» **Task objective**:
The lines to reproduce from the material below are those from the one containing "- **Initial Load**: Faster" through the one containing "1. **Fork the Repository**", both included; write them out exactly and add nothing.
..............................
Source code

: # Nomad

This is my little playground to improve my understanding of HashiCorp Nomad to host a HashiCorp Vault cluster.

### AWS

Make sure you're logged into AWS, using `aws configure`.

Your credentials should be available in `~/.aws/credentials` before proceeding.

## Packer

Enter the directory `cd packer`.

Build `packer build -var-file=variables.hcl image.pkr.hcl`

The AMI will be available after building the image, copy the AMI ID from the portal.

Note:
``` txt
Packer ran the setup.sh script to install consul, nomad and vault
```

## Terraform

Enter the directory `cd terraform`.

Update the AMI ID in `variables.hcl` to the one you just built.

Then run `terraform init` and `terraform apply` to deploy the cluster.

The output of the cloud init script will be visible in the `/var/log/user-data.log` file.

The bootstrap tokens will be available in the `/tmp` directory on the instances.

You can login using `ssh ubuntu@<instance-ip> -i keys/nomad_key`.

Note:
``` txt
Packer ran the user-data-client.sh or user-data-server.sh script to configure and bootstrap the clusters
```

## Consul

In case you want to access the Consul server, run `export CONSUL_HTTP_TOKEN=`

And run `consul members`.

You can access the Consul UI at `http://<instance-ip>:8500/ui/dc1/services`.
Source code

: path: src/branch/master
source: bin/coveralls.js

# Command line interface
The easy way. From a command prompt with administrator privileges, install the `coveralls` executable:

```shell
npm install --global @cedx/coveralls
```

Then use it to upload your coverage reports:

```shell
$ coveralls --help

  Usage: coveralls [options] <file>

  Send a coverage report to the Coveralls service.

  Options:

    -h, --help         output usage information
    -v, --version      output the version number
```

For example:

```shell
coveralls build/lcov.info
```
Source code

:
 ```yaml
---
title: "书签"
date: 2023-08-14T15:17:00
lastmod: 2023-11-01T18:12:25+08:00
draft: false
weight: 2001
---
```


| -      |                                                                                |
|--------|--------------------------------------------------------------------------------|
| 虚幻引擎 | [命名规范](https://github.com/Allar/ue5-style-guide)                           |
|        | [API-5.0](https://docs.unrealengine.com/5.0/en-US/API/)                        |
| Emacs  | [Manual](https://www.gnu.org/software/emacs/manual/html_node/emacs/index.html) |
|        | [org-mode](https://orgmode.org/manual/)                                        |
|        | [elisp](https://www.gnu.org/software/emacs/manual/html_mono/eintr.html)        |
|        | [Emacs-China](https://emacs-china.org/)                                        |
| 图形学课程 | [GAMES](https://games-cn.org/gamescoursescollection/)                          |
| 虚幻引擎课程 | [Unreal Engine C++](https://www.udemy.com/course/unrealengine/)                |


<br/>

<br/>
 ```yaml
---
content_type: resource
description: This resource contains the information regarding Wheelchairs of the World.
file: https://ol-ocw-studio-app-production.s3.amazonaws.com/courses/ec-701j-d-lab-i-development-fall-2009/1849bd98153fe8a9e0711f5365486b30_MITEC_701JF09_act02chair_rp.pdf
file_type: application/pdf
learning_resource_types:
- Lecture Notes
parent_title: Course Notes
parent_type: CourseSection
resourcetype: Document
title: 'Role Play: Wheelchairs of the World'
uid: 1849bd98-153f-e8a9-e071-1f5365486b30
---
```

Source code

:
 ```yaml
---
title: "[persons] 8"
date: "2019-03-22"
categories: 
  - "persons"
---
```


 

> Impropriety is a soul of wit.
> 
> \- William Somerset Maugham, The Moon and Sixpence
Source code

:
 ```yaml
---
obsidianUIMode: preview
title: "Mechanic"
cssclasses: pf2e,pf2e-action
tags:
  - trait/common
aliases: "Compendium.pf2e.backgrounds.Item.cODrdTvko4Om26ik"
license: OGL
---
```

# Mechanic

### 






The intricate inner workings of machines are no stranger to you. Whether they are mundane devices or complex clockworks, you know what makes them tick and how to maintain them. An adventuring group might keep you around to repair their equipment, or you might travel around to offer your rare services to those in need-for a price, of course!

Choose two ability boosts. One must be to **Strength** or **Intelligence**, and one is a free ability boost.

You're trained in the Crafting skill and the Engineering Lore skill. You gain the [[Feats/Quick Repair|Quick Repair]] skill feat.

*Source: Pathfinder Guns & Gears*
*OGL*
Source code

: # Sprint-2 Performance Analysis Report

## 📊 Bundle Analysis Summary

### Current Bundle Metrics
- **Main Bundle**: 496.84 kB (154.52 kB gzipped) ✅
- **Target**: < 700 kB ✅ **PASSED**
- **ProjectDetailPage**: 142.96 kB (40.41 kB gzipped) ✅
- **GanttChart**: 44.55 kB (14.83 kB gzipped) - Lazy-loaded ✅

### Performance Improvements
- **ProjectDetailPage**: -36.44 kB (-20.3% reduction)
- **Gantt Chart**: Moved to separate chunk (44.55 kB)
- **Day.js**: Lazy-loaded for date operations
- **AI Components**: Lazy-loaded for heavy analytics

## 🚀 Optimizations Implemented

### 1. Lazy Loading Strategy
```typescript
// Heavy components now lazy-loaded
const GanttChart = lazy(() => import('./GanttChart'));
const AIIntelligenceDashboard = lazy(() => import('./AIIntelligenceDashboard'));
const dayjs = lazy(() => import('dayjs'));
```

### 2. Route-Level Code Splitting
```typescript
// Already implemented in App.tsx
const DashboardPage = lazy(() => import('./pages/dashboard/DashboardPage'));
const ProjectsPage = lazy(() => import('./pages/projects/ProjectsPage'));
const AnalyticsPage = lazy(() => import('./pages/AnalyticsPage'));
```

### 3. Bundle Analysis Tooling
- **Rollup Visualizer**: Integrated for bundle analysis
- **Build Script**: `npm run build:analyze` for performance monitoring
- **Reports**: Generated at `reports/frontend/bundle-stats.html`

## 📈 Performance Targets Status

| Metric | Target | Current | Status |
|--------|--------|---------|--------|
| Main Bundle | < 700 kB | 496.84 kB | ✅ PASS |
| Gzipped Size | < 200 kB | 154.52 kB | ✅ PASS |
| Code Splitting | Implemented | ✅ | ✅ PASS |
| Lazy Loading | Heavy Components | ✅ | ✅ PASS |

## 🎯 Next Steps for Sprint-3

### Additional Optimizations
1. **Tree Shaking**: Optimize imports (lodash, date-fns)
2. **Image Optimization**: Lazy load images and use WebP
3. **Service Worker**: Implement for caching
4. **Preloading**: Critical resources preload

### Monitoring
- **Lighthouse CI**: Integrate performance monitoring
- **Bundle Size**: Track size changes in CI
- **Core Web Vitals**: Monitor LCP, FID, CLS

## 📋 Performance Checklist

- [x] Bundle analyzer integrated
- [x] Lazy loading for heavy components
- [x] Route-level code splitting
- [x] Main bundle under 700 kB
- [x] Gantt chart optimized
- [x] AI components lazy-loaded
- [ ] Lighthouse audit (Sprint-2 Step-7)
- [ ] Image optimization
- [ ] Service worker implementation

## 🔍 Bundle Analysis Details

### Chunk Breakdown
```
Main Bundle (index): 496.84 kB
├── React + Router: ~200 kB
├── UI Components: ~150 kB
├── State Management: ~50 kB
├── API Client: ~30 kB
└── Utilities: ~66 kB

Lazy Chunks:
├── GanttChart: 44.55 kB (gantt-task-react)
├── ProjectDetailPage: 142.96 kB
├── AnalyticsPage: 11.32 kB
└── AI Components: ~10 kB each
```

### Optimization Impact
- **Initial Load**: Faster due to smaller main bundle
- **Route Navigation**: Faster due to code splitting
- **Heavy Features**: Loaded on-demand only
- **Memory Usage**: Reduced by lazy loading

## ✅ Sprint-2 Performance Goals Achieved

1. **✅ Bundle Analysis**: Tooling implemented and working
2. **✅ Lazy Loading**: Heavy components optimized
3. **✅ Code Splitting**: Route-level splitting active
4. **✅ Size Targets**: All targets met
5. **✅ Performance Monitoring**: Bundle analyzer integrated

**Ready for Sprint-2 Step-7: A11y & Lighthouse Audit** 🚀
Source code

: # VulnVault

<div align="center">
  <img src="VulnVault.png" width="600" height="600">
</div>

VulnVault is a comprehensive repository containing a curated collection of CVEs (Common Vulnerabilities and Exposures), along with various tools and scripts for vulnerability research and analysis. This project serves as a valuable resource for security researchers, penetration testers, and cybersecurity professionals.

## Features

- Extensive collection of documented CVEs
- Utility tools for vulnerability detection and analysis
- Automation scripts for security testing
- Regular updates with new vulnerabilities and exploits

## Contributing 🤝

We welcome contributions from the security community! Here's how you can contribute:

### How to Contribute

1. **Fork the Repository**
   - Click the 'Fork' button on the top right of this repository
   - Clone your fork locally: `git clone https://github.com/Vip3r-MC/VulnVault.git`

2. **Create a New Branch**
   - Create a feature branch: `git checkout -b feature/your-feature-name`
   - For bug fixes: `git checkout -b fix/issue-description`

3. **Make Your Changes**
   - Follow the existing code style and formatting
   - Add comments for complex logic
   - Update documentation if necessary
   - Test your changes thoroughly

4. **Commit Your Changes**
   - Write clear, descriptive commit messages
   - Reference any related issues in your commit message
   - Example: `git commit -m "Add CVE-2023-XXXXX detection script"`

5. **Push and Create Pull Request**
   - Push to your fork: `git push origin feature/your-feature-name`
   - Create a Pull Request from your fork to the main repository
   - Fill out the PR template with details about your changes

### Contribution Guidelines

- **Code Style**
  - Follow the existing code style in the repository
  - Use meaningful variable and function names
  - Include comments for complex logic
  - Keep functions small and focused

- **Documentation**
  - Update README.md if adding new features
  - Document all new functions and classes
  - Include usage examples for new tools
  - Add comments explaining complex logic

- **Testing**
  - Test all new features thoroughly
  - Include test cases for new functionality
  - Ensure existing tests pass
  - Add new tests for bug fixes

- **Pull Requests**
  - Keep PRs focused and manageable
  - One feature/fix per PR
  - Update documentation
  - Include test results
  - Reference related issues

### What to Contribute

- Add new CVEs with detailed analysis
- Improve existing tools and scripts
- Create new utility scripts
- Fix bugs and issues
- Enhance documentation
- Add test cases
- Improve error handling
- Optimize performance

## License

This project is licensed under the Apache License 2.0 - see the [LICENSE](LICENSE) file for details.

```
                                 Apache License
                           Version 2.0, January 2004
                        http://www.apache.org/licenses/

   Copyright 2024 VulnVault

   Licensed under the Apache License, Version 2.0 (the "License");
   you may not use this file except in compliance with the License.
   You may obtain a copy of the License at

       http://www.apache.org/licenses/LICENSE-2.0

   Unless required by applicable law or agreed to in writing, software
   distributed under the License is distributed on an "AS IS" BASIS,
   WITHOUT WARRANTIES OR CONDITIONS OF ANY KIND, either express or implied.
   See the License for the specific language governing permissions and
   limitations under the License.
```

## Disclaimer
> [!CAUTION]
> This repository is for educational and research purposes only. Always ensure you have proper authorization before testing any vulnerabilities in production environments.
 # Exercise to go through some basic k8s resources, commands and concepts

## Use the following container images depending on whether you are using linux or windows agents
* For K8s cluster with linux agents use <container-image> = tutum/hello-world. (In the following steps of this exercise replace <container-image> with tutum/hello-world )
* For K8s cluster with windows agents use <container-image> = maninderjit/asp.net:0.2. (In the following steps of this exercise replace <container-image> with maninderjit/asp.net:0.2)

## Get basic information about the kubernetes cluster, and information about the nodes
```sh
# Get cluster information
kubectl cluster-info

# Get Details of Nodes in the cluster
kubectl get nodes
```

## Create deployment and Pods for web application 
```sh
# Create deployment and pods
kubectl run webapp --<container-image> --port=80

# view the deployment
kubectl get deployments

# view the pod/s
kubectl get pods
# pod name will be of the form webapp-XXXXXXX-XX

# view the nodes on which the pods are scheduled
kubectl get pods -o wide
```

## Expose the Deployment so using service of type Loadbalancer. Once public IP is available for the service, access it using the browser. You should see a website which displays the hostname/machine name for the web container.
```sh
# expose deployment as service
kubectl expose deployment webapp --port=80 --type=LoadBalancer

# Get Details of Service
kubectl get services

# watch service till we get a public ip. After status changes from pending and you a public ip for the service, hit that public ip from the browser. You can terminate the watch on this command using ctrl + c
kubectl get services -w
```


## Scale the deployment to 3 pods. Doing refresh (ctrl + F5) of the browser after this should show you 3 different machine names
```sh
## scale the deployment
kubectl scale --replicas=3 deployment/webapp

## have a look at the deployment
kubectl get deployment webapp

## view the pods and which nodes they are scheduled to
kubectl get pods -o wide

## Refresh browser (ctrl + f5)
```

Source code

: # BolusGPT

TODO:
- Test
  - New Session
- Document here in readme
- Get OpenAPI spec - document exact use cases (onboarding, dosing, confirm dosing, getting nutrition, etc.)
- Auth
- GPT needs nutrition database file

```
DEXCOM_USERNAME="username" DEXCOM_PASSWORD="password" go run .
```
..............................
» **Completed exercise**:
- **Initial Load**: Faster due to smaller main bundle
- **Route Navigation**: Faster due to code splitting
- **Heavy Features**: Loaded on-demand only
- **Memory Usage**: Reduced by lazy loading

## ✅ Sprint-2 Performance Goals Achieved

1. **✅ Bundle Analysis**: Tooling implemented and working
2. **✅ Lazy Loading**: Heavy components optimized
3. **✅ Code Splitting**: Route-level splitting active
4. **✅ Size Targets**: All targets met
5. **✅ Performance Monitoring**: Bundle analyzer integrated

**Ready for Sprint-2 Step-7: A11y & Lighthouse Audit** 🚀
Source code

: # VulnVault

<div align="center">
  <img src="VulnVault.png" width="600" height="600">
</div>

VulnVault is a comprehensive repository containing a curated collection of CVEs (Common Vulnerabilities and Exposures), along with various tools and scripts for vulnerability research and analysis. This project serves as a valuable resource for security researchers, penetration testers, and cybersecurity professionals.

## Features

- Extensive collection of documented CVEs
- Utility tools for vulnerability detection and analysis
- Automation scripts for security testing
- Regular updates with new vulnerabilities and exploits

## Contributing 🤝

We welcome contributions from the security community! Here's how you can contribute:

### How to Contribute

1. **Fork the Repository**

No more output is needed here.